*** Excerpted data
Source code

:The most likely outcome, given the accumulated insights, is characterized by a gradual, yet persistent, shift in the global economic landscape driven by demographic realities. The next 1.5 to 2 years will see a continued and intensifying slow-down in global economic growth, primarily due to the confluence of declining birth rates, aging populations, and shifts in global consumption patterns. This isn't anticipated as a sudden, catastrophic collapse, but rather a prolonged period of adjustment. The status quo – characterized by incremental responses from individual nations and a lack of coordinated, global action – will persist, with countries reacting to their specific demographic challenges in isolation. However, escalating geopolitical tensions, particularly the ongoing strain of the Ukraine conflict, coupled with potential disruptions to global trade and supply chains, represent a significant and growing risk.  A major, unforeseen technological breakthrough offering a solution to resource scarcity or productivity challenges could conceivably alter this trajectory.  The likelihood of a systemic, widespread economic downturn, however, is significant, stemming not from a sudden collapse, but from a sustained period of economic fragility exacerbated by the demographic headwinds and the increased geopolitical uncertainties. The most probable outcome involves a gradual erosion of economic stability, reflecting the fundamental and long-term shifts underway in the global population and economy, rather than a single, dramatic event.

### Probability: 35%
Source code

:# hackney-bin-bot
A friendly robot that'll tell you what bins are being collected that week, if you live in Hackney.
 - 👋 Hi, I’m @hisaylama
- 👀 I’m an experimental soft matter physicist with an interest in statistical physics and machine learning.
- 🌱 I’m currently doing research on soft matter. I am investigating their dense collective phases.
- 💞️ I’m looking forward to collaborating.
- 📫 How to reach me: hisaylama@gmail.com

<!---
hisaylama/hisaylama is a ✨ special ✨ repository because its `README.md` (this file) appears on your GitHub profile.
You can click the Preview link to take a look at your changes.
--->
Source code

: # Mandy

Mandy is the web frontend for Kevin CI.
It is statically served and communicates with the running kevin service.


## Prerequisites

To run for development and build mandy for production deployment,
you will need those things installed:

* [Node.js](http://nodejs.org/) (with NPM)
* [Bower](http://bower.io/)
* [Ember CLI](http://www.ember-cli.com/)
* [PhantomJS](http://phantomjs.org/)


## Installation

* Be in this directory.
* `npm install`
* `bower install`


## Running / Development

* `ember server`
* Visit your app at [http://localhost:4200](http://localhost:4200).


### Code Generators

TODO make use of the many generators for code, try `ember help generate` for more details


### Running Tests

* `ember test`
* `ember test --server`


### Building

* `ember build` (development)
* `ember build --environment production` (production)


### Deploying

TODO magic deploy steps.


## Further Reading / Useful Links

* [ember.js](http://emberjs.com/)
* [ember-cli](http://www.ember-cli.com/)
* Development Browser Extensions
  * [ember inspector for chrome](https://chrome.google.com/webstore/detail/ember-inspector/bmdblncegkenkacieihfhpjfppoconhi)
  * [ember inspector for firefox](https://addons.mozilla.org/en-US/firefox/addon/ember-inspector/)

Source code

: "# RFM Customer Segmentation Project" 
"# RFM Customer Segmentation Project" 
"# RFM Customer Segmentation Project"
******
*** Excerpted data
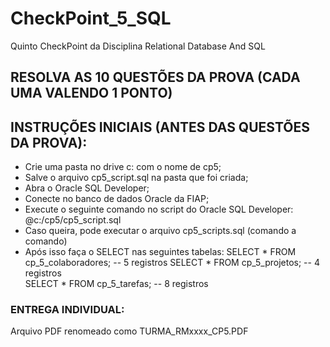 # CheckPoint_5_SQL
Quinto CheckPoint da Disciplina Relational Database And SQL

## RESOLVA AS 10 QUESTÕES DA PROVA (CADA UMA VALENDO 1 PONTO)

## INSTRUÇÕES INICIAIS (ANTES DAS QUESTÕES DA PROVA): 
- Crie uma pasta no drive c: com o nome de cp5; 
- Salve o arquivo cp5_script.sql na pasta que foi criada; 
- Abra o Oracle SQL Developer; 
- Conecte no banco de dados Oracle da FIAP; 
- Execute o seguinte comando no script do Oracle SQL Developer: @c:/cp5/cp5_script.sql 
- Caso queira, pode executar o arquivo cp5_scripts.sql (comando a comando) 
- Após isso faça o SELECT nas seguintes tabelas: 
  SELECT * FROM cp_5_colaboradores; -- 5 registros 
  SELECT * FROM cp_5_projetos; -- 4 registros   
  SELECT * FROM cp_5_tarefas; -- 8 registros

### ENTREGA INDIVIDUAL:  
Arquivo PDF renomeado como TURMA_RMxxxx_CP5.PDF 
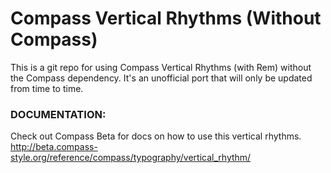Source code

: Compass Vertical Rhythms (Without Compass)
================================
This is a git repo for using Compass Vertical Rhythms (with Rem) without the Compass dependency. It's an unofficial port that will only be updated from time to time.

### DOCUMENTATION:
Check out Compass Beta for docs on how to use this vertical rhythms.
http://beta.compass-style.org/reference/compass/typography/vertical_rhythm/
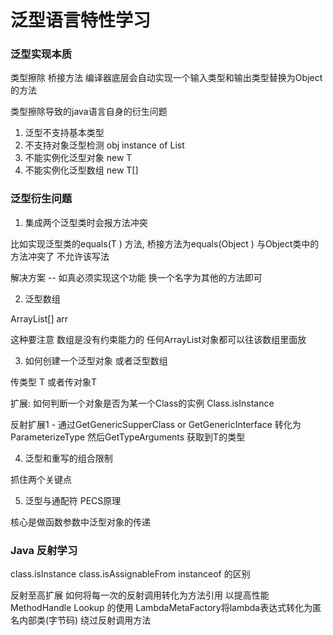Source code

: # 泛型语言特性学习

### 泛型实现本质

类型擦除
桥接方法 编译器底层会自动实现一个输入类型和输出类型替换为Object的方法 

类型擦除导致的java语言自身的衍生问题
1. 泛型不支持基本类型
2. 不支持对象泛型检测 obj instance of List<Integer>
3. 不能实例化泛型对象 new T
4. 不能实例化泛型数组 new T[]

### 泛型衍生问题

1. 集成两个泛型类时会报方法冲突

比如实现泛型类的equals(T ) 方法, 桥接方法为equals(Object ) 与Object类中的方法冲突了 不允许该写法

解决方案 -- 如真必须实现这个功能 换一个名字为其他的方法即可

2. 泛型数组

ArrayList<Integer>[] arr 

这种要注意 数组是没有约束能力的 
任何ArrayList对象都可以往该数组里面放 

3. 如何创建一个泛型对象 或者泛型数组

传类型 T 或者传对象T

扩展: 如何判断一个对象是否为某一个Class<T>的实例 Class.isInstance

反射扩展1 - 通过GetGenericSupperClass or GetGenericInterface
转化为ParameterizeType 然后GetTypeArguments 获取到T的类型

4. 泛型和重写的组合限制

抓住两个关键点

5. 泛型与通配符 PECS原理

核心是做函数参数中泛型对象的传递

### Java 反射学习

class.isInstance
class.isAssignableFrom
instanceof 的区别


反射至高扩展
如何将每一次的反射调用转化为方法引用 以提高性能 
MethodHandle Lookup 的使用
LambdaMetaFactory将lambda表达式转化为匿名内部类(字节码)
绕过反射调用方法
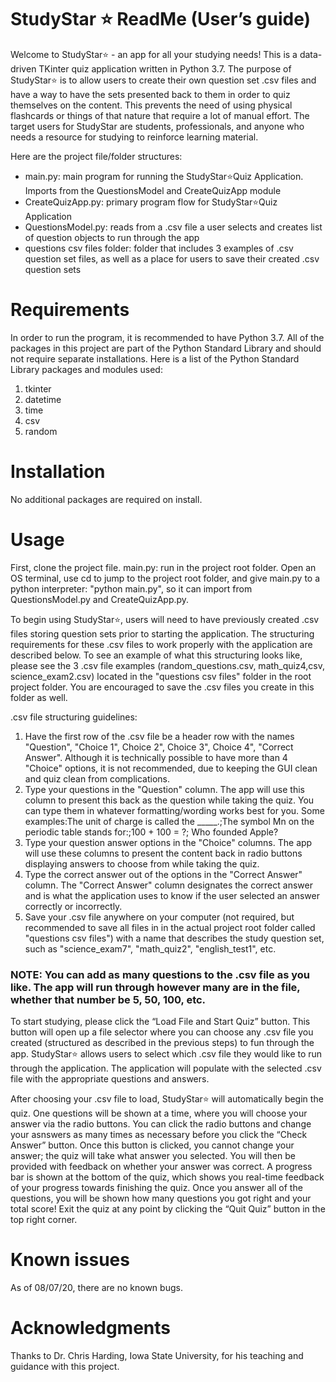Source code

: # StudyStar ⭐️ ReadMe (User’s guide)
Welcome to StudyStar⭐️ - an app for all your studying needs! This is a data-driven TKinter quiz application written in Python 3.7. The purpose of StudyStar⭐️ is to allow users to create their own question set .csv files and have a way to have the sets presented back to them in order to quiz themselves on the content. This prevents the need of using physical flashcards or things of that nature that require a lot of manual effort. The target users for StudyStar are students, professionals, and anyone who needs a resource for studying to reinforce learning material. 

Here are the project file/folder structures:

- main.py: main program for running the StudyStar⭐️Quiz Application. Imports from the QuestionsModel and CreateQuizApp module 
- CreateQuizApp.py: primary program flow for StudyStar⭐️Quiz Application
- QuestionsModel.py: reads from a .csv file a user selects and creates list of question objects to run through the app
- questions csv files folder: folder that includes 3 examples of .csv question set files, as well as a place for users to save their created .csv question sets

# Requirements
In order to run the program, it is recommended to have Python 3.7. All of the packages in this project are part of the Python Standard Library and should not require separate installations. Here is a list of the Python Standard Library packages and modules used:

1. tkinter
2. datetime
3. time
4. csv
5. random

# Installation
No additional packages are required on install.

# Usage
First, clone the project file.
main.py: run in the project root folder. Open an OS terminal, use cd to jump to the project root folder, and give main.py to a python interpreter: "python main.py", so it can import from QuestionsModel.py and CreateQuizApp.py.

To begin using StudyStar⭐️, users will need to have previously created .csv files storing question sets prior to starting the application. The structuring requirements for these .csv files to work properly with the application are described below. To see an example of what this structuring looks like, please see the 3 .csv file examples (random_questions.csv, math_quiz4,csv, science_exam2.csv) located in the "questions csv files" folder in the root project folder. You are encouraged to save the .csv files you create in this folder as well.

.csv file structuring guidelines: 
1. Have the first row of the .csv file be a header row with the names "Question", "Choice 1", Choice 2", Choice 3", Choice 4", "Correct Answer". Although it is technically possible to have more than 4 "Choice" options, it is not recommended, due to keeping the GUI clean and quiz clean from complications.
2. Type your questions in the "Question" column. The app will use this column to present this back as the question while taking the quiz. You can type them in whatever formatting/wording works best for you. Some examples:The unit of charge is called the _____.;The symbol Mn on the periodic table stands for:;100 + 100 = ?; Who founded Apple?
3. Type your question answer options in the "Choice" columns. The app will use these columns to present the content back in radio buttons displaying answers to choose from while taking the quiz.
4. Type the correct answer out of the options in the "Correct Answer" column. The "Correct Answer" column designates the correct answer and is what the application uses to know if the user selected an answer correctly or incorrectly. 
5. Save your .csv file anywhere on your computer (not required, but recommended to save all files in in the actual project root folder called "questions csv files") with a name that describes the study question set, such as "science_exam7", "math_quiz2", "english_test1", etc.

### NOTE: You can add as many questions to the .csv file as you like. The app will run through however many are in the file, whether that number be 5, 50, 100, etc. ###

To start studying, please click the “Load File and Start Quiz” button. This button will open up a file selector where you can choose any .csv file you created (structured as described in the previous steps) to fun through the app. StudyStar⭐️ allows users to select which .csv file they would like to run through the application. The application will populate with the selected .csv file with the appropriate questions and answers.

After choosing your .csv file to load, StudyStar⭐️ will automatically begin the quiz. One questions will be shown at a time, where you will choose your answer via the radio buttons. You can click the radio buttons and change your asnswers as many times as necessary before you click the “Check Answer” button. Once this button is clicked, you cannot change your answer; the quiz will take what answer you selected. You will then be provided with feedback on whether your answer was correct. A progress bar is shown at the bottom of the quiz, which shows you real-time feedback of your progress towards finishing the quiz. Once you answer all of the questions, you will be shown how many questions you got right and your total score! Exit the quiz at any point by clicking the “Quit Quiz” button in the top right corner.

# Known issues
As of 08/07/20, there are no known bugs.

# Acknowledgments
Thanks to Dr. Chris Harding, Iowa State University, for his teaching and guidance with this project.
******
*** Excerpted data
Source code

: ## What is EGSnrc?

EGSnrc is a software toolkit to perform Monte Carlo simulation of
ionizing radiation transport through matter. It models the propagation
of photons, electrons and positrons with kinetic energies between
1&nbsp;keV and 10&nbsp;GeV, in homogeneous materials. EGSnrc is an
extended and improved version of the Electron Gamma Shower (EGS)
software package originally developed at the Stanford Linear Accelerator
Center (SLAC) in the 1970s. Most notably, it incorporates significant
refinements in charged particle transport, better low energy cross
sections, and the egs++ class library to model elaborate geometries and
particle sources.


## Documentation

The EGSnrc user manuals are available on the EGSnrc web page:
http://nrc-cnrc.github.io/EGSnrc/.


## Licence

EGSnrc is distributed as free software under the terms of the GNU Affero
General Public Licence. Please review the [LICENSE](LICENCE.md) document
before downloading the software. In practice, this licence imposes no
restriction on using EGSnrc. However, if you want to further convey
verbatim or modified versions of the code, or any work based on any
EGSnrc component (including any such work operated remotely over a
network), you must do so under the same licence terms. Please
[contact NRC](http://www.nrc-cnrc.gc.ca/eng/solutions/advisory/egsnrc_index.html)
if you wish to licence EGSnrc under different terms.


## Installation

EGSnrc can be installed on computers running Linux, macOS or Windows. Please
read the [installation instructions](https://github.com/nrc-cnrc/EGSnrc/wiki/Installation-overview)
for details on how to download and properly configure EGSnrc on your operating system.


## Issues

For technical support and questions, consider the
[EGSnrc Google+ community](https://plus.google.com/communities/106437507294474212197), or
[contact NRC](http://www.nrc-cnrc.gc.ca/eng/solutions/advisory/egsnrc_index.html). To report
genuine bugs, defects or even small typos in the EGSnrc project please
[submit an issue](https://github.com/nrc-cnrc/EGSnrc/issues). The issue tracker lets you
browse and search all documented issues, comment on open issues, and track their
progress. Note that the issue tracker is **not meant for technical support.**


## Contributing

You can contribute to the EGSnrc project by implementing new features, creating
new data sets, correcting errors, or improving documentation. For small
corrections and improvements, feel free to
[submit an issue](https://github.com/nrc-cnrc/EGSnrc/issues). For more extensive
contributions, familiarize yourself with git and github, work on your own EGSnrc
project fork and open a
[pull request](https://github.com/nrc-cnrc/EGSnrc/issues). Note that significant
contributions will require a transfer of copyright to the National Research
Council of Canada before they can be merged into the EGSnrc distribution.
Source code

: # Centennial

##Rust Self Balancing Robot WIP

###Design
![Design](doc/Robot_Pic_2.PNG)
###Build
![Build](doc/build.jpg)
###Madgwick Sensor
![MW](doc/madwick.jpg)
******
*Task brief*. Filter on the word "many": copy each matching line from the entries above.

*Exercise answer*.
TODO make use of the many generators for code, try `ember help generate` for more details
### NOTE: You can add as many questions to the .csv file as you like. The app will run through however many are in the file, whether that number be 5, 50, 100, etc. ###
After choosing your .csv file to load, StudyStar⭐️ will automatically begin the quiz. One questions will be shown at a time, where you will choose your answer via the radio buttons. You can click the radio buttons and change your asnswers as many times as necessary before you click the “Check Answer” button. Once this button is clicked, you cannot change your answer; the quiz will take what answer you selected. You will then be provided with feedback on whether your answer was correct. A progress bar is shown at the bottom of the quiz, which shows you real-time feedback of your progress towards finishing the quiz. Once you answer all of the questions, you will be shown how many questions you got right and your total score! Exit the quiz at any point by clicking the “Quit Quiz” button in the top right corner.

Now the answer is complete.